- Information supplied -
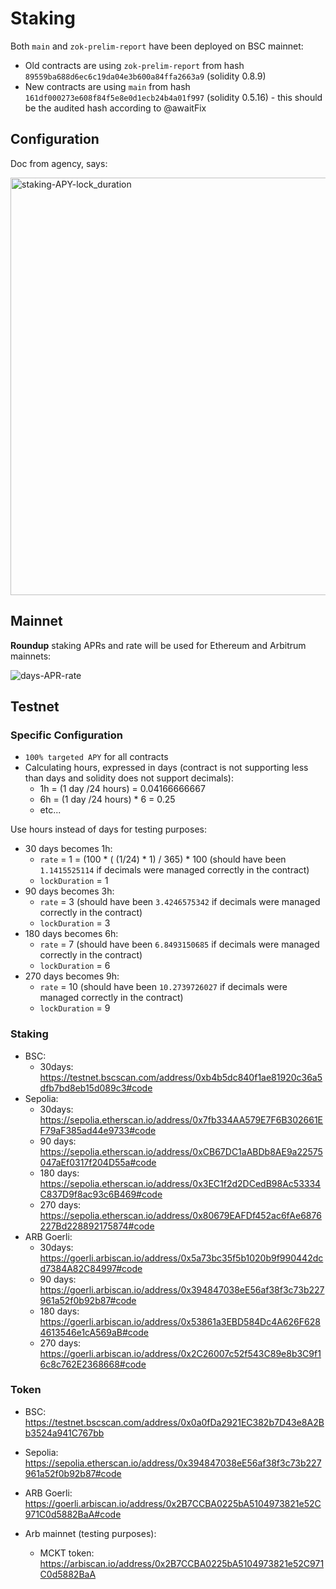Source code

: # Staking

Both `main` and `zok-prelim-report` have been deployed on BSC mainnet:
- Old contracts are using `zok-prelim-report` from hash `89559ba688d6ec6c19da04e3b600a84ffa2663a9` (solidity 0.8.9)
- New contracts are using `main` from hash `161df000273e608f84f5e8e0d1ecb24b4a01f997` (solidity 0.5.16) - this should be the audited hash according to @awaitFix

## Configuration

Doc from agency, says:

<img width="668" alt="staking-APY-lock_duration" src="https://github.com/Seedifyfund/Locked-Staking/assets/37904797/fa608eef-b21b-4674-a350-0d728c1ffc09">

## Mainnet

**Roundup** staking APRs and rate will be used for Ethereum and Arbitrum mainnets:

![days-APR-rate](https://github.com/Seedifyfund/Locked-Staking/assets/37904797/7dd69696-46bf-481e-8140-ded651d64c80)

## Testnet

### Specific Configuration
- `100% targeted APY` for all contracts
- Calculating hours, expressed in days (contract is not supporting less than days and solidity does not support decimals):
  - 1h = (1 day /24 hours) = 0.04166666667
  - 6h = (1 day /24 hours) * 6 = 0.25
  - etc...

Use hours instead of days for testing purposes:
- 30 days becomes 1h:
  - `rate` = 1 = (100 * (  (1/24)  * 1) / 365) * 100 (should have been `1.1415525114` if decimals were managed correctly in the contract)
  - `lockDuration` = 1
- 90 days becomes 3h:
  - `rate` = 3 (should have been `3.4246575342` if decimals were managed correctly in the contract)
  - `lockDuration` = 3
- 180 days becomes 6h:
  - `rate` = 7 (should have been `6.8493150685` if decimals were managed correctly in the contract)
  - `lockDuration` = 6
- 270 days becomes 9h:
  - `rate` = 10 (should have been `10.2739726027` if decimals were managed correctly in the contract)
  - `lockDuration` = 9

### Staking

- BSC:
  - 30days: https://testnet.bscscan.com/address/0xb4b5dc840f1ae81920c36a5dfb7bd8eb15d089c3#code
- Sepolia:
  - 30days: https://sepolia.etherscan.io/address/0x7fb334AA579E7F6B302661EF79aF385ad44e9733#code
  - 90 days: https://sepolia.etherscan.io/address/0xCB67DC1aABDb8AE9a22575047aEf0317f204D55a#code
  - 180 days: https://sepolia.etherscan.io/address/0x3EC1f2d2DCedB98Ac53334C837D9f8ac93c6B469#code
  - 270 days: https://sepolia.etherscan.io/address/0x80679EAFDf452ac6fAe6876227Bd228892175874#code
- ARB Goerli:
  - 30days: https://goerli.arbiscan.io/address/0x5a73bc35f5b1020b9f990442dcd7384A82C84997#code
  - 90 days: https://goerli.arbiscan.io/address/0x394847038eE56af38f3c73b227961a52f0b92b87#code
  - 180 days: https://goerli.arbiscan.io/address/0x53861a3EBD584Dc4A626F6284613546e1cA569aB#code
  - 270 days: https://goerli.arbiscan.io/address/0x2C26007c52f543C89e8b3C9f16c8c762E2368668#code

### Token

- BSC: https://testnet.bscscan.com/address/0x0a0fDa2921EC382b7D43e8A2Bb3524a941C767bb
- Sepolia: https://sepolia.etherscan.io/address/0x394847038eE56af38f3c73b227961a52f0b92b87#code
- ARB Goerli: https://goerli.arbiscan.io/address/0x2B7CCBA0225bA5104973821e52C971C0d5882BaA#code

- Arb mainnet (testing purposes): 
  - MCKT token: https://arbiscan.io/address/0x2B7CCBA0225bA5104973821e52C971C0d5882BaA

---

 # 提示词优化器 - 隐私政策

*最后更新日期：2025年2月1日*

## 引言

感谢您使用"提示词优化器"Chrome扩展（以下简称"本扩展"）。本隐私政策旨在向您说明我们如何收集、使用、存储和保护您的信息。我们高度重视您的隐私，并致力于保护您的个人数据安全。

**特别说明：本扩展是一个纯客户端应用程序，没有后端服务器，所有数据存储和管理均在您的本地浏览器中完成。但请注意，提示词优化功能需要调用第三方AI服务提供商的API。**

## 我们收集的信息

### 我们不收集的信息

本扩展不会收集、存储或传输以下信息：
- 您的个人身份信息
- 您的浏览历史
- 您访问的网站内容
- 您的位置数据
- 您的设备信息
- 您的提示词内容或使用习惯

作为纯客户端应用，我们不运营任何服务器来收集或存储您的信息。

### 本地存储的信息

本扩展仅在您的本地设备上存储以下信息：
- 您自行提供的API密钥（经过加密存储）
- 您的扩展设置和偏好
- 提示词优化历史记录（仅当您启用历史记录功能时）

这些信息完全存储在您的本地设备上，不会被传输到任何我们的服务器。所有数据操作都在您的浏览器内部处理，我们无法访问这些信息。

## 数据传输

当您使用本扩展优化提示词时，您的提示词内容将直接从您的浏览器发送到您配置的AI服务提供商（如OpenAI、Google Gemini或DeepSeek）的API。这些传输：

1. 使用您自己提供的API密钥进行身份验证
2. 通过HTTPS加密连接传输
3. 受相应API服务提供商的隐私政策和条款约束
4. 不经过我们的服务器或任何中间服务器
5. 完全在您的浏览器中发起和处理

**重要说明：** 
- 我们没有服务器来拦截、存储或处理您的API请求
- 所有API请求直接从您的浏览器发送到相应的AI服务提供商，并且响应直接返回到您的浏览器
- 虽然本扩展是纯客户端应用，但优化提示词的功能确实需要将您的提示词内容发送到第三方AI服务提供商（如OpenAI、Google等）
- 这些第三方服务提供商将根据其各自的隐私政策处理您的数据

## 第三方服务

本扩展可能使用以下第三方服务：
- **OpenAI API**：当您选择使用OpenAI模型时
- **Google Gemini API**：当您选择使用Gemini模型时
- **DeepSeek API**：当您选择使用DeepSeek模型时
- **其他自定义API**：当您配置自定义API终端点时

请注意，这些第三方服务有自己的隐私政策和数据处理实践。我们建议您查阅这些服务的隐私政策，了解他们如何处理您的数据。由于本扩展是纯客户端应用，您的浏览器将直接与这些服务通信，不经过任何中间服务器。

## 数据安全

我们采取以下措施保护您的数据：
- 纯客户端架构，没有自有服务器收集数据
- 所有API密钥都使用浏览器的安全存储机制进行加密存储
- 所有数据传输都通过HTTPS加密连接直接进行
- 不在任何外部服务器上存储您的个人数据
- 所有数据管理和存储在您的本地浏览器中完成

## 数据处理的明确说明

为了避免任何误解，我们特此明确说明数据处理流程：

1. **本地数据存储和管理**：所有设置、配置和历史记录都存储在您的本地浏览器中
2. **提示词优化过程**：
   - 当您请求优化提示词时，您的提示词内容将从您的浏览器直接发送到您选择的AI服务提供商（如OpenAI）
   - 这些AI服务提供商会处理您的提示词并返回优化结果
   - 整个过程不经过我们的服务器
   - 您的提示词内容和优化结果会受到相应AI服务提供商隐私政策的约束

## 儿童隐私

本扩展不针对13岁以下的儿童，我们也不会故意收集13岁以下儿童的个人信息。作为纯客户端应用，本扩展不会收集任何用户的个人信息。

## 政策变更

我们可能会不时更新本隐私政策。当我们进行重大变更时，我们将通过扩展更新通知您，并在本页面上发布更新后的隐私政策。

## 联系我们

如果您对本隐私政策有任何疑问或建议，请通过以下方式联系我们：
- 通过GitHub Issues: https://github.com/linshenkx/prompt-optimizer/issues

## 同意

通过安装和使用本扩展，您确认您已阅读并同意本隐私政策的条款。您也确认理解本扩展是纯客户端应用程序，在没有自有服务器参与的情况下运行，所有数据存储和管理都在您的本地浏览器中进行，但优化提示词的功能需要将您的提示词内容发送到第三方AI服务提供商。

--

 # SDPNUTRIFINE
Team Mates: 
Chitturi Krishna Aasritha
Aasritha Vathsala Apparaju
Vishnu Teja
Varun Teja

- Problem description -
Check each line of the entries, and copy the ones that contain "were".

- Output of the exercise -
  - `rate` = 1 = (100 * (  (1/24)  * 1) / 365) * 100 (should have been `1.1415525114` if decimals were managed correctly in the contract)
  - `rate` = 3 (should have been `3.4246575342` if decimals were managed correctly in the contract)
  - `rate` = 7 (should have been `6.8493150685` if decimals were managed correctly in the contract)
  - `rate` = 10 (should have been `10.2739726027` if decimals were managed correctly in the contract)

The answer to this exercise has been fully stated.